E poi non so perché, ma nelle prime scene mi sembrava Morandi, parlava ai suoi compagni come una specie di ex cantante settantenne reinventatosi gentile coltivatori di orti.
Oh, sei il capo di una banda fichissima che ha appena messo a segno il colpo del secolo, ma dove diavolo sta il carisma?

Mi fermerei qui. Non solo nel senso che non guardo altri episodi, ma anche nella recensione.

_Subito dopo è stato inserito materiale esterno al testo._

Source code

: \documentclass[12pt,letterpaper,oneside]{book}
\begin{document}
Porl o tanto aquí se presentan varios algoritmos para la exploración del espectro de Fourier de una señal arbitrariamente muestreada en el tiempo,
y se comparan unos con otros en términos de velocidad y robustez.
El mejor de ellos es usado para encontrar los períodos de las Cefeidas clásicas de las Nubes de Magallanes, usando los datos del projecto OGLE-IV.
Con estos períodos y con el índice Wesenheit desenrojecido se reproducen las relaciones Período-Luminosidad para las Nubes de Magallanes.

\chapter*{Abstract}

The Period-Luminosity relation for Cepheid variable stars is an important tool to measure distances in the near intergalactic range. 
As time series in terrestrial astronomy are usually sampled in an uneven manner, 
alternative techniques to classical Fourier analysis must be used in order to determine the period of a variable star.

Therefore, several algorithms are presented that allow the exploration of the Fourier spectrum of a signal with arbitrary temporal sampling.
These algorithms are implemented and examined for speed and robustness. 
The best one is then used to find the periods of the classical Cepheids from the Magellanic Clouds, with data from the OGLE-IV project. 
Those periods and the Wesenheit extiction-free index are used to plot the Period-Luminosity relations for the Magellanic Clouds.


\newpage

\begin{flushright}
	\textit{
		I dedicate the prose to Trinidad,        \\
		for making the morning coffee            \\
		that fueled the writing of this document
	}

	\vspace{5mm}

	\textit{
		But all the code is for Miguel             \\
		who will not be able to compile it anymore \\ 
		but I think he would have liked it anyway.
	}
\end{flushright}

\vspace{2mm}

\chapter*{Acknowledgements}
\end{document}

Sparare sulla croce rossa può essere divertente per cinque minuti, ma alla lunga diventa stucchevole.
Per quanto mi riguarda, di Everybody Loves Diamonds non si salva niente, è semplicemente un prodotto che sarebbe suonato vecchio già vent’anni fa, una cosa di cui ti accorgi istantamente, anche passandoci davanti per pochi istanti.

Il fatto che venga da Prime Video stupisce e intristisce, anche se poi pensi a certi punti bassi toccati dalle serie italiane di Netflix, e non puoi che dedurne che è proprio un problema italiano: non che non siamo in grado di costruire singole eccellenze, ma il livello medio è ancora troppo, troppo basso.

Perché seguire Everybody Loves Diamonds: masochismo.
Perché mollare Everybody Loves Diamonds: perché trasmette un sincero imbarazzo per tutte le persone coinvolte nella sua produzione.